Rating: Summary: Painfully sad Review: This is the first book by Anita Shreve that I read, and I had forgotten that it was by her until after I read The Pilot's Wife. Taken in the context of her books, I can see its value and see how it picks up oncertain recurring themes that she has been dealing with for a long time, but it is clearly an early novel and not up to the wonderful standards of her more recent work. It is an extremely sad story--two people who are deeply longing for understanding and fulfillment and who find each other again as adult, after years of seperation. The descriptions of their paifully empty lives and almost too difficult to read at times, and the excitement and passion that grip them when they are together is intoxicating. However, I was frustrated by the stereotyping of the supporting characters and the bleakness of the lives portrayed. I am also puzzled by the ending, which can probably not help but be bleak, given the corners that Shreve has painted her characters into, but it seems almost too painful and morally judgemental, taken int he context of the story which she has very carefully developed. I kept waiting for there to be more--waiting for a different ending.

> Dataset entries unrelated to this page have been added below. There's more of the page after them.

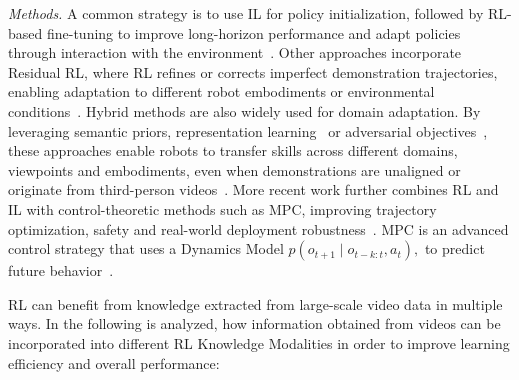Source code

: \textit{Methods.} A common strategy is to use \ac{IL} for policy initialization, followed by RL-based fine-tuning to improve long-horizon performance and adapt policies through interaction with the environment~\cite{Ramachandruni2020AttentiveTS, peng2018sfv}. Other approaches incorporate Residual RL, where \ac{RL} refines or corrects imperfect demonstration trajectories, enabling adaptation to different robot embodiments or environmental conditions~\cite{GarciaHernando2020PhysicsBasedDM}.
Hybrid methods are also widely used for domain adaptation. By leveraging semantic priors, representation learning~\cite{peng2018sfv, Ramachandruni2020AttentiveTS} or adversarial objectives~\cite{GarciaHernando2020PhysicsBasedDM}, these approaches enable robots to transfer skills across different domains, viewpoints and embodiments, even when demonstrations are unaligned or originate from third-person videos~\cite{Stadie2017ThirdPersonIL, Ramachandruni2020AttentiveTS, Pertsch2022CrossDomainTV, Aytar2018PlayingHE}.
More recent work further combines RL and IL with control-theoretic methods such as \acf{MPC}, improving trajectory optimization, safety and real-world deployment robustness~\cite{Huo2023EfficientRS}. \ac{MPC} is an advanced control strategy that uses a Dynamics Model $p(o_{t+1} \mid o_{t-k:t}, a_t),$ to predict future behavior~\cite{Sacks2022LearningTO}.







\ac{RL} can benefit from knowledge extracted from large-scale video data in multiple ways. In the following is analyzed, how information obtained from videos can be incorporated into different RL Knowledge Modalities in order to improve learning efficiency and overall performance:



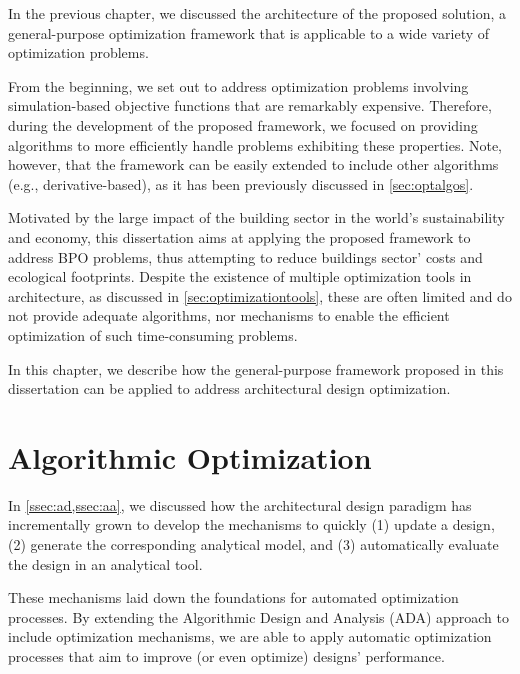 \label{chap:implement}
In the previous chapter, we discussed the architecture of the proposed solution, a general-purpose optimization framework that is applicable to a wide variety of optimization problems. 

From the beginning, we set out to address optimization problems involving simulation-based objective functions that are remarkably expensive. Therefore, during the development of the proposed framework, we focused on providing algorithms to more efficiently handle problems exhibiting these properties. Note, however, that the framework can be easily extended to include other algorithms (e.g., derivative-based), as it has been previously discussed in \cref{sec:optalgos}. 

Motivated by the large impact of the building sector in the world's sustainability and economy, this dissertation aims at applying the proposed framework to address \ac{BPO} problems, thus attempting to reduce buildings sector' costs and ecological footprints. Despite the existence of multiple optimization tools in architecture, as discussed in \cref{sec:optimizationtools}, these are often limited and do not provide adequate algorithms, nor mechanisms to enable the efficient optimization of such time-consuming problems.

In this chapter, we describe how the general-purpose framework proposed in this dissertation can be applied to address architectural design optimization. 

\section{Algorithmic Optimization}
In \cref{ssec:ad,ssec:aa}, we discussed how the architectural design paradigm has incrementally grown to develop the mechanisms to quickly (1) update a design, (2) generate the corresponding analytical model, and (3) automatically evaluate the design in an analytical tool.%

These mechanisms laid down the foundations for automated optimization processes. By extending the Algorithmic Design and Analysis (\ac{ADA}) approach to include optimization mechanisms, we are able to apply automatic optimization processes that aim to improve (or even optimize) designs' performance. 

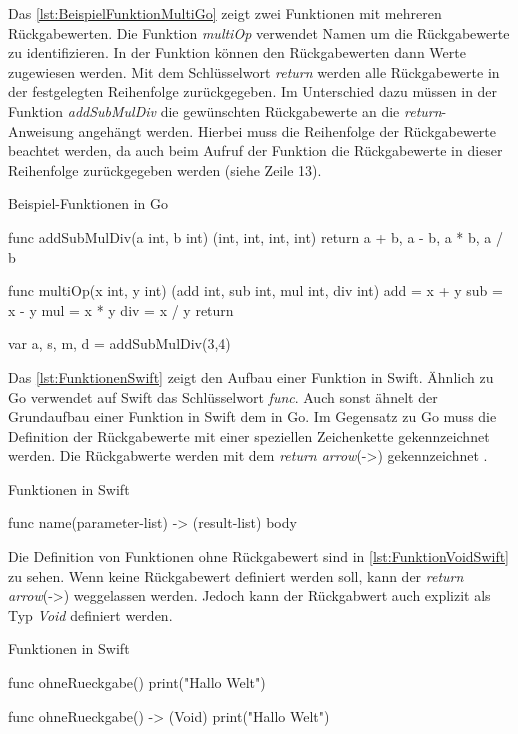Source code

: Das \autoref{lst:BeispielFunktionMultiGo} zeigt zwei Funktionen mit mehreren Rückgabewerten.
Die Funktion \emph{multiOp} verwendet Namen um die Rückgabewerte zu identifizieren.
In der Funktion können den Rückgabewerten dann Werte zugewiesen werden.
Mit dem Schlüsselwort \emph{return} werden alle Rückgabewerte in der festgelegten Reihenfolge zurückgegeben.
Im Unterschied dazu müssen in der Funktion \emph{addSubMulDiv} die gewünschten Rückgabewerte an die \emph{return}-Anweisung angehängt werden.
Hierbei muss die Reihenfolge der Rückgabewerte beachtet werden, da auch beim Aufruf der Funktion die Rückgabewerte in dieser Reihenfolge zurückgegeben werden (siehe Zeile 13). 

\begin{listing}
\caption{Beispiel-Funktionen in Go}
\label{lst:BeispielFunktionMultiGo}
\begin{GoCode}
func addSubMulDiv(a int, b int) (int, int, int, int){
    return a + b, a - b, a * b, a / b
}

func multiOp(x int, y int) (add int, sub int, mul int, div int){
    add = x + y
    sub = x - y
    mul = x * y
    div = x / y
    return
}

var a, s, m, d = addSubMulDiv(3,4)
\end{GoCode}
\end{listing}

Das \autoref{lst:FunktionenSwift} zeigt den Aufbau einer Funktion in Swift. 
Ähnlich zu Go verwendet auf Swift das Schlüsselwort \emph{func}.
Auch sonst ähnelt der Grundaufbau einer Funktion in Swift dem in Go.
Im Gegensatz zu Go muss die Definition der Rückgabewerte mit einer speziellen Zeichenkette gekennzeichnet werden.
Die Rückgabwerte werden mit dem \emph{return arrow}(->) gekennzeichnet \cite{Apple.2017}.

\begin{listing}
\caption{Funktionen in Swift}
\label{lst:FunktionenSwift}
\begin{SwiftCode}
func name(parameter-list) -> (result-list){
    body
}
\end{SwiftCode}
\end{listing}

Die Definition von Funktionen ohne Rückgabewert sind in \autoref{lst:FunktionVoidSwift} zu sehen.
Wenn keine Rückgabewert definiert werden soll, kann der \emph{return arrow}(->) weggelassen werden.
Jedoch kann der Rückgabwert auch explizit als Typ \emph{Void} definiert werden.

\begin{listing}[H]
\caption{Funktionen in Swift}
\label{lst:FunktionVoidSwift}
\begin{SwiftCode}
func ohneRueckgabe() {
    print("Hallo Welt")
}

func ohneRueckgabe() -> (Void) {
    print("Hallo Welt")
}
\end{SwiftCode}
\end{listing}

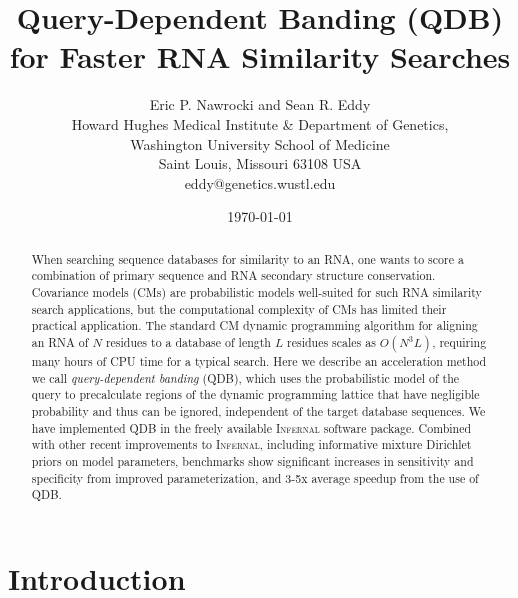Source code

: \documentclass[11pt]{article}
\begin{document}
\title{Query-Dependent Banding (QDB) for Faster RNA Similarity Searches}
\author{Eric P. Nawrocki and Sean R. Eddy\\
Howard Hughes Medical Institute \& Department of Genetics, \\
Washington University School of Medicine \\
Saint Louis, Missouri 63108 USA \\
eddy@genetics.wustl.edu}  
\date{\today}
\maketitle




\begin{abstract}

When searching sequence databases for similarity to an RNA, one wants
to score a combination of primary sequence and RNA secondary structure
conservation.  Covariance models (CMs) are probabilistic models
well-suited for such RNA similarity search applications, but the
computational complexity of CMs has limited their practical
application. The standard CM dynamic programming algorithm for
aligning an RNA of $N$ residues to a database of length $L$ residues
scales as $O(N^3 L)$, requiring many hours of CPU time for a typical
search. Here we describe an acceleration method we call
\emph{query-dependent banding} (QDB), which uses the probabilistic
model of the query to precalculate regions of the dynamic programming
lattice that have negligible probability and thus can be ignored,
independent of the target database sequences. We have implemented QDB
in the freely available \textsc{Infernal} software package. Combined
with other recent improvements to \textsc{Infernal}, including
informative mixture Dirichlet priors on model parameters, benchmarks
show significant increases in sensitivity and specificity from
improved parameterization, and 3-5x average speedup from the use of
QDB.

\end{abstract}





\section{Introduction}
\end{document}
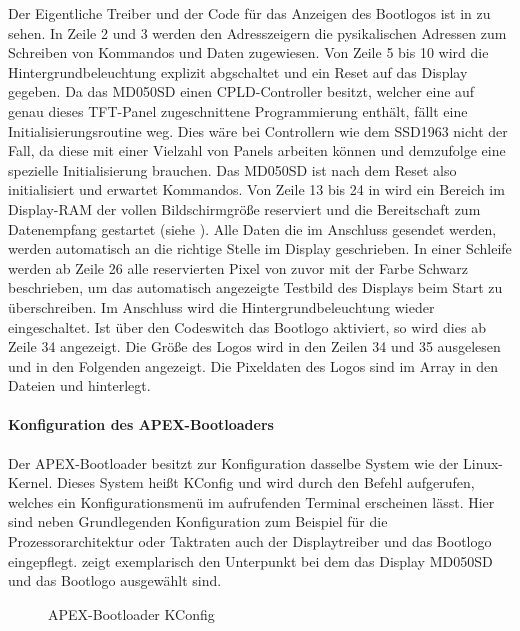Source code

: Der Eigentliche Treiber und der Code für das Anzeigen des Bootlogos ist in  zu sehen. In Zeile 2 und 3 werden den Adresszeigern die pysikalischen Adressen zum Schreiben von Kommandos und Daten zugewiesen. Von Zeile 5 bis 10 wird die Hintergrundbeleuchtung explizit abgschaltet und ein Reset auf das Display gegeben. Da das MD050SD einen CPLD-Controller besitzt, welcher eine auf genau dieses TFT-Panel zugeschnittene Programmierung enthält, fällt eine Initialisierungsroutine weg. Dies wäre bei Controllern wie dem SSD1963 nicht der Fall, da diese mit einer Vielzahl von Panels arbeiten können und demzufolge eine spezielle Initialisierung brauchen. Das MD050SD ist nach dem Reset also initialisiert und erwartet Kommandos. Von Zeile 13 bis 24 in  wird ein Bereich im Display-RAM der vollen Bildschirmgröße reserviert und die Bereitschaft zum Datenempfang gestartet (siehe ). Alle Daten die im Anschluss gesendet werden, werden automatisch an die richtige Stelle im Display geschrieben. In einer Schleife werden ab Zeile 26 alle reservierten Pixel von zuvor mit der Farbe Schwarz beschrieben, um das automatisch angezeigte Testbild des Displays beim Start zu überschreiben. Im Anschluss wird die Hintergrundbeleuchtung wieder eingeschaltet. Ist über den Codeswitch  das Bootlogo aktiviert, so wird dies ab Zeile 34 angezeigt. Die Größe des Logos wird in den Zeilen 34 und 35 ausgelesen und in den Folgenden angezeigt. Die Pixeldaten des Logos sind im Array  in den Dateien  und  hinterlegt.


\paragraph{Konfiguration des APEX-Bootloaders}
\label{cha:config_apex}
Der APEX-Bootloader besitzt zur Konfiguration dasselbe System wie der Linux-Kernel. Dieses System heißt KConfig und wird durch den Befehl  aufgerufen, welches ein Konfigurationsmenü im aufrufenden Terminal erscheinen lässt. Hier sind neben Grundlegenden Konfiguration zum Beispiel für die Prozessorarchitektur oder Taktraten auch der Displaytreiber und das Bootlogo eingepflegt.  zeigt exemplarisch den Unterpunkt  bei dem das Display MD050SD und das Bootlogo ausgewählt sind. 

\begin{figure}[tbph]
	\centering
{}
	\caption{APEX-Bootloader KConfig}
	\label{fig:apex_config}
\end{figure}
\newpage

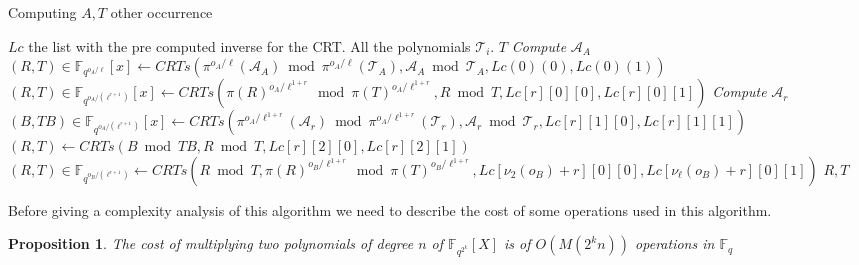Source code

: \documentclass{lms}
\newtheorem{prop}[thm]{Proposition}
\begin{document}
\begin{algorithm}
\caption{\label{computingT2ir}Computing $A,T$ other occurrence}
\begin{algorithmic}[5]
\REQUIRE $Lc$ the list with the pre computed inverse for the CRT. All the polynomials $\mathcal{T}_i$.
\ENSURE $T$
\STATE \textit{Compute} $\mathcal{A}_A$ %
\STATE $\left( R,T \right) \in \mathbb{F}_{q^{o_A/\ell}}[x] \gets CRTs \left( \pi^{o_A/\ell}(\mathcal{A}_A) \bmod  \pi^{o_A/\ell}(\mathcal{T}_A),\mathcal{A}_A \bmod \mathcal{T}_A,Lc(0)(0),Lc(0)(1) \right)$
\STATE $\left( R , T \right) \in \mathbb{F}_{q^{o_A/(\ell^{r+1})}}[x] \gets CRTs \left( \pi(R)^{o_A/\ell^{1+r}} \bmod \pi(T)^{o_A/\ell^{1+r}}, R \bmod T,Lc[r][0][0],Lc[r][0][1] \right) $
\STATE \textit{Compute} $\mathcal{A}_r$%
\STATE $\left( B,TB \right)\in \mathbb{F}_{q^{o_A/(\ell^{r+1})}}[x]  \gets CRTs \left( \pi^{o_A/\ell^{1+r}}(\mathcal{A}_r) \bmod \pi^{o_A/\ell^{1+r}} (\mathcal{T}_r),\mathcal{A}_r \bmod \mathcal{T}_r,Lc[r][1][0],Lc[r][1][1] \right)$
\STATE $\left( R,T \right) \gets CRTs \left(B \bmod TB, R \bmod T, Lc[r][2][0],Lc[r][2][1] \right) $
\ENDFOR
{}%
\STATE $\left( R , T \right)\in \mathbb{F}_{q^{o_B/(\ell^{r+1})}} \gets CRTs \left( R \bmod T ,\pi(R)^{o_B/\ell^{1+r}} \bmod \pi(T)^{o_B/\ell^{1+r}}, Lc[\nu_2(o_B)+r][0][0],Lc[\nu_\ell(o_B)+r][0][1] \right)$
\ENDFOR
\RETURN $R,T$
\end{algorithmic}
\end{algorithm}

Before giving a complexity analysis of this algorithm we need to describe the cost of some operations used in this algorithm.

\begin{prop}
The cost of multiplying two polynomials of degree $n$ of $\mathbb{F}_{q^{2^k}}[X] $ is of $O(M(2^kn))$ operations in $\mathbb{F}_q$
\end{prop}
\end{document}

Rating: Summary: ... Review: This book has been on my mind ever since I read it. I didn't like the ending at all, too harsh. But after reading other books by Anita Shreve, I realize that's a given. An excuse for all the secret loving? I remember the characters alive, so the end doesn't do me in.
Rating: Summary: Slow start but worth it... Review: Took me a while to get into this book but once I got passed the first couple of pages, I couldn't put it down. I work at a bookstore and another employee and I go through these phases where we pick an author and read all the books by him/her. We read Jodi Picoult, we're on Anita Shreve right now and next I believe is Sue Miller. I don't want to give away any parts of this book but if you start reading it and find it to be not that great, keep going, it gets really good.